Tipping your tattoo artist is one of the cornerstones of tattoo etiquettes, and yes tattoo etiquette is a real thing. From your hygiene as a client to avoiding continuous remodeling of your tattoo while they are working, customers do not pay attention tattoo etiquette as much as most tattoo artists would like. However, the most overlooked etiquette is clients tipping their tattoo artists.
While other etiquettes are obviously very important, like showering before getting a tattoo and not micromanaging your tattoo while they are working, tipping takes much higher precedence. So before you go out to get your favorite tattoo, here is a little refresher on why you should tip your artist and how much should you give.
Why Tip a Tattoo Artist
Tipping plays a very large role in your tattoo process, more so than other types of services. Nearly all service-based industries have tipping as a way to show how much you appreciate a worker’s personalized service. Jobs like cab driving, bartending, and hairstyling, just to name a few, very famously receive tips for their service. So it only makes sense that you also tip tattoo artists who arguably work much harder than most of the services mentioned before.
Artists undoubtedly have to pay a lot of attention to each of their clients and deserve compensation for their services. Same as how a waiter deserves a tip for their service, tattoo artists also deserve it if not more. If you don’t skip out on tipping a waiter for their service, you shouldn’t skip out on tipping your tattoo artist.
Another reason why tipping is important for tattoo artists is that they do not receive all of the money that you pay them for their efforts. Much like in every service based industry; service workers only receive a certain percentage of money for their services.
Tattoo artists often take somewhere between 30% and 70% of every tattoo’s earnings, as the rest goes back into the shop.
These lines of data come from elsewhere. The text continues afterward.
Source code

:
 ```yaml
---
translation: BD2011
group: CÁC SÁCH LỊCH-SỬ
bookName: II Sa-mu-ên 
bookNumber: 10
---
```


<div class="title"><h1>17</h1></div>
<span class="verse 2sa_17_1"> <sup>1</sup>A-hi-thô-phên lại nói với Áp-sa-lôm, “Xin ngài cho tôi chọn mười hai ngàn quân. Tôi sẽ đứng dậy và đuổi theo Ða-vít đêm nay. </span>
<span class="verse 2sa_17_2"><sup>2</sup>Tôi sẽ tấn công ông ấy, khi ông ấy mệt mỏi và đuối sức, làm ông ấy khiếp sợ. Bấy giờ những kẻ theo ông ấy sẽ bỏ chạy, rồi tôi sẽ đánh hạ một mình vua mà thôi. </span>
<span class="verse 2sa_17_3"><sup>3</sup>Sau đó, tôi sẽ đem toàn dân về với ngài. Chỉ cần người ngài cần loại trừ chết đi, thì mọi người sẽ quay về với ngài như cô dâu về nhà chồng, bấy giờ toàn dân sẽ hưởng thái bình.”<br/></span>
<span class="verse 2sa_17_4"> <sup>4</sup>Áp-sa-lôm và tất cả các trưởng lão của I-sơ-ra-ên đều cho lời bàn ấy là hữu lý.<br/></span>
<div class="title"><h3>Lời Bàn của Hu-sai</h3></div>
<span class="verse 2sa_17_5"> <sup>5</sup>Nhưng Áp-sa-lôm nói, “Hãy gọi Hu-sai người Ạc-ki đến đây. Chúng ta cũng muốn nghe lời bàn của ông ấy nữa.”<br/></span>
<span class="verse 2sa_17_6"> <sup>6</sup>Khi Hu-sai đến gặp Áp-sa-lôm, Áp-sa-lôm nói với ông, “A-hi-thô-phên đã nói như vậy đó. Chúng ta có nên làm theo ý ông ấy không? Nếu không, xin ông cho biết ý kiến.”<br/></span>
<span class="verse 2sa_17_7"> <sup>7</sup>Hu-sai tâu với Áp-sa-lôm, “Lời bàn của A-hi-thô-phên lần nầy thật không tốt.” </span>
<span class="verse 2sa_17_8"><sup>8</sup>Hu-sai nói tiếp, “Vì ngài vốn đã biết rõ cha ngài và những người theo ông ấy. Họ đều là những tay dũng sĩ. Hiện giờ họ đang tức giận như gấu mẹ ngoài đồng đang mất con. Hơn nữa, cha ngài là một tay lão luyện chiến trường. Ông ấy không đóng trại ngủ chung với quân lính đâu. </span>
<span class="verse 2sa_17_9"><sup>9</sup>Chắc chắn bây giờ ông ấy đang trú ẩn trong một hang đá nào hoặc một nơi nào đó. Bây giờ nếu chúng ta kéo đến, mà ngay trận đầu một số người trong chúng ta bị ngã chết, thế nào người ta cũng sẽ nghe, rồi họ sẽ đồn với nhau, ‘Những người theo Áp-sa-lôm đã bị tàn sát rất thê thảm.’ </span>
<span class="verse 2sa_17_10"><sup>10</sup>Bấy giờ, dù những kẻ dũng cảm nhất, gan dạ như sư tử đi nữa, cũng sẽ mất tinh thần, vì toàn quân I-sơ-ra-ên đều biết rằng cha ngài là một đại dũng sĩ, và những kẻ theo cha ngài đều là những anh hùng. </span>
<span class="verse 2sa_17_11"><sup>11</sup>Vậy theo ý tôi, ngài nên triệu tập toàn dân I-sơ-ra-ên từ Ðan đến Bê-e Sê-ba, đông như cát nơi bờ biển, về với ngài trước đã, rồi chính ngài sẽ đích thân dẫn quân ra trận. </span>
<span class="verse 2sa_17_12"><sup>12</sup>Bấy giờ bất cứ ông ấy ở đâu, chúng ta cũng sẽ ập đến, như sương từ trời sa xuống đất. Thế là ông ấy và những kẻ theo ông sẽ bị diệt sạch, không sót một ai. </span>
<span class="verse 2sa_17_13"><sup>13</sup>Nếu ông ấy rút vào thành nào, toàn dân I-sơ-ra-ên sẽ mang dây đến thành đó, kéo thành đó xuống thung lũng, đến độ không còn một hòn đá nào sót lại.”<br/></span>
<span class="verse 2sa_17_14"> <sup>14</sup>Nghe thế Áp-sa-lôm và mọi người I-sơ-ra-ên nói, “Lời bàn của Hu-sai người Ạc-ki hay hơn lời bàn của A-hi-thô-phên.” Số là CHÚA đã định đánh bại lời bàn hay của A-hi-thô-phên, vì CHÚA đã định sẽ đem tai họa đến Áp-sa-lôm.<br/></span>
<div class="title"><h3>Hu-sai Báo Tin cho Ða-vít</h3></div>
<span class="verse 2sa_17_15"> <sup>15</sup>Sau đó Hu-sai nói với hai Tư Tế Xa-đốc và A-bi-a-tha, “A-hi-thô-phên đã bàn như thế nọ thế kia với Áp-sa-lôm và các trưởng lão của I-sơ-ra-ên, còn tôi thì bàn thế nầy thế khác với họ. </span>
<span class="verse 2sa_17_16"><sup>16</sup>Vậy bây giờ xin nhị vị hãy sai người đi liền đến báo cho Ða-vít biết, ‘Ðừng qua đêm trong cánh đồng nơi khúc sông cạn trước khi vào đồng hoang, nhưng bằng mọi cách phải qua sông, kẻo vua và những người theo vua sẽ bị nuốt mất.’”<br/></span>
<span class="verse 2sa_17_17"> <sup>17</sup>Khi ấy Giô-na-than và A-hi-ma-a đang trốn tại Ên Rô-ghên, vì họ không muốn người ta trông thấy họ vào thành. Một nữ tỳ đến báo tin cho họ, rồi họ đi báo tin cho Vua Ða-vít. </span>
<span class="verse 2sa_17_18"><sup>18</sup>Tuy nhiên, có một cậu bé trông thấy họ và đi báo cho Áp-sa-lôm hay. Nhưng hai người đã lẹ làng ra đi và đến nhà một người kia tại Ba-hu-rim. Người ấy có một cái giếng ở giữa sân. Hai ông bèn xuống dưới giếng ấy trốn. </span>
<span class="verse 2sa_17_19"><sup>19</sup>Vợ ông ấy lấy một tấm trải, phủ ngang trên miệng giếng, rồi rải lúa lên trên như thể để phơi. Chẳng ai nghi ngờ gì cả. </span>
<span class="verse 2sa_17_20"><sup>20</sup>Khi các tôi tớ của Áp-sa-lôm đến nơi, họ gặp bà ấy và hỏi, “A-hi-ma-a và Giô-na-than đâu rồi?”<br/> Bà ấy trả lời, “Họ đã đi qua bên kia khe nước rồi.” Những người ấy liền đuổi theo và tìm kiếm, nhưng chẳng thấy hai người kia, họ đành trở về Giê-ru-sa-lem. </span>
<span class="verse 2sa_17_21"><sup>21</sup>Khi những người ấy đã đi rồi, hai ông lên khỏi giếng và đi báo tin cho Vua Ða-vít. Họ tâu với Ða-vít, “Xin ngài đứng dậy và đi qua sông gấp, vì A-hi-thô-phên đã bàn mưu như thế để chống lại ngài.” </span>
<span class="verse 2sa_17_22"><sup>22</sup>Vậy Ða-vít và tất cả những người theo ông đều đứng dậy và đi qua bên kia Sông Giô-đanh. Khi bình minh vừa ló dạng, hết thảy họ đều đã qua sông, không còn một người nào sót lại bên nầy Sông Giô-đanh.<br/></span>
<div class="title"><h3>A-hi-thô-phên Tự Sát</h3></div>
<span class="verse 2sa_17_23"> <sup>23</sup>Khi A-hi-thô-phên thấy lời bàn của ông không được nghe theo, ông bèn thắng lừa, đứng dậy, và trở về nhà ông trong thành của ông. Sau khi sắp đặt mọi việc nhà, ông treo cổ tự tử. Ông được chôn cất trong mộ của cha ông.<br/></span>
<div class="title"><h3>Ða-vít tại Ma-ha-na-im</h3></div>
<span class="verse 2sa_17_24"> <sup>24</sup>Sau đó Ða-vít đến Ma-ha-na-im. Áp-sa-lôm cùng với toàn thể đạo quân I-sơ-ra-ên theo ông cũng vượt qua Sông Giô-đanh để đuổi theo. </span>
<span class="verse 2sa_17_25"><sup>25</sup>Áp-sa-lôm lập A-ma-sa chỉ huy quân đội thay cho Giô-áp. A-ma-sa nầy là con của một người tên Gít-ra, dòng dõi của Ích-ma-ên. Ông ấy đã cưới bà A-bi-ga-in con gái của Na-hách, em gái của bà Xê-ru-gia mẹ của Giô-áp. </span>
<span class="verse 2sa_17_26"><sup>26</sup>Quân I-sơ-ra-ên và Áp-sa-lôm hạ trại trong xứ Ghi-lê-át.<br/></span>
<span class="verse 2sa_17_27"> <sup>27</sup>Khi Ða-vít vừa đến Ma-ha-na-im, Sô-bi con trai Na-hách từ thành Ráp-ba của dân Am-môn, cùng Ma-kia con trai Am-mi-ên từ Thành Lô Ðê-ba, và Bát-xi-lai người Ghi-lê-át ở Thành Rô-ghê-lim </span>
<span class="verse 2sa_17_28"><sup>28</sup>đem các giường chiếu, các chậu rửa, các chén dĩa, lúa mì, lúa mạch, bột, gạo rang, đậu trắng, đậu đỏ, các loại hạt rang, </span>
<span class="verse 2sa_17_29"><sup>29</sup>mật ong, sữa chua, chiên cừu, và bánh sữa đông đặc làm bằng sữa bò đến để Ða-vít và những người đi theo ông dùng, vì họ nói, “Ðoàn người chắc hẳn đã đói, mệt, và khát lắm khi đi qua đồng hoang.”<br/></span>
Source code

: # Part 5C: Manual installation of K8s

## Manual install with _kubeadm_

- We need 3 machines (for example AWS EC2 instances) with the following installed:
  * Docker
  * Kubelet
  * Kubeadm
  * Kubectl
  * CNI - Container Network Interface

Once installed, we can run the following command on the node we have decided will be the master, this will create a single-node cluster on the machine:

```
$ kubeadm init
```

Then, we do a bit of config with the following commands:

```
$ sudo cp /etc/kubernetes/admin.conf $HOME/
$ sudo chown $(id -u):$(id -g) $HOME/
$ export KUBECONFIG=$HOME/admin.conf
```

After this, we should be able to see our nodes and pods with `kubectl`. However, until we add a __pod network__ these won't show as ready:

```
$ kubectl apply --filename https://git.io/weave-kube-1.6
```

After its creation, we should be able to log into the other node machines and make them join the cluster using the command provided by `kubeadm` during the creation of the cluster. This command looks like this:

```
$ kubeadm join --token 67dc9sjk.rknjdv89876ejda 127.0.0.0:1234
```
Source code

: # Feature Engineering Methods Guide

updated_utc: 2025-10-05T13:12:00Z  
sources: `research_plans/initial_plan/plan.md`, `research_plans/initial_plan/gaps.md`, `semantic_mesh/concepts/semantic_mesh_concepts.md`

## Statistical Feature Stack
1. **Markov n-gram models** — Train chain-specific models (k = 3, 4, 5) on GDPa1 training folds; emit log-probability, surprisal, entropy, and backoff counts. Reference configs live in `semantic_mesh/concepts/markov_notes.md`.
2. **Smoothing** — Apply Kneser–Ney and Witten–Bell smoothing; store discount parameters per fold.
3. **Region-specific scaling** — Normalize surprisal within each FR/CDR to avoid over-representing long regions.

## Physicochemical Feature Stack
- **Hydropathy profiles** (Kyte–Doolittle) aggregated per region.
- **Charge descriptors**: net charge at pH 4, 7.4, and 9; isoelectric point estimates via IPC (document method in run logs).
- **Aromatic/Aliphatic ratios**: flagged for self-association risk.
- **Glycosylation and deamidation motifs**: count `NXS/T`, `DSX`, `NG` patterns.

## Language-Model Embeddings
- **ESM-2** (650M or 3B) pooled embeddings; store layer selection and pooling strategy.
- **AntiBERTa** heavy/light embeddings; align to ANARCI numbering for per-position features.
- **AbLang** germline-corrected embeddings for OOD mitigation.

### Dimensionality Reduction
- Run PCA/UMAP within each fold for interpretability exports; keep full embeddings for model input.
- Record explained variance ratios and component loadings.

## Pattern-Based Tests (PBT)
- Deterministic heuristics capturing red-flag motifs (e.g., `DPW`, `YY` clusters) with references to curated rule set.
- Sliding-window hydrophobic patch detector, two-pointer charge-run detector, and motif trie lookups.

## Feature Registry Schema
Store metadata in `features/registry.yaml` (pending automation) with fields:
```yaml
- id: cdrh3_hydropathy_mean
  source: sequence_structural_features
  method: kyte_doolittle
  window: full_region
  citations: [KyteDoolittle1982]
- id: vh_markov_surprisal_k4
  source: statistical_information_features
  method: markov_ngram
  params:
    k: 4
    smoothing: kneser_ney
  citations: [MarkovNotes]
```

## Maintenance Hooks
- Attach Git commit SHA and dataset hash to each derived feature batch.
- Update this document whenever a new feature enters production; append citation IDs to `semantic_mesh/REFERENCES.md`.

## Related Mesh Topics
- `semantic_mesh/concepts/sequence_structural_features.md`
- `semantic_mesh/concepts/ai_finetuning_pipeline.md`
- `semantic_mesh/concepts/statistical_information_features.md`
These earnings help in paying the shops bills and for some of the utilities. Some artists even have to buy their own supplies, which makes this price cut understandably unfair.
Finally, you want to leave a good impression on your tattoo artist in case you come back, and offering them a tip is one of the fastest ways to make them your friend. It’s very important to show that you appreciate your artist’s talents and their efforts so that they can show a lot more passion for your future projects. Besides, the last thing that you would want is a tattoo artist who doesn’t like you.
How Much Do I Tip?
Now that you understand why tipping, especially in the case of a tattoo artist, is so incredibly crucial, it’s time to take a look at how much should you pay them. Now there is no limit on big of a type that you can give your artist, obviously. If they truly stole your heart with their tattoo, then the sky is the limit.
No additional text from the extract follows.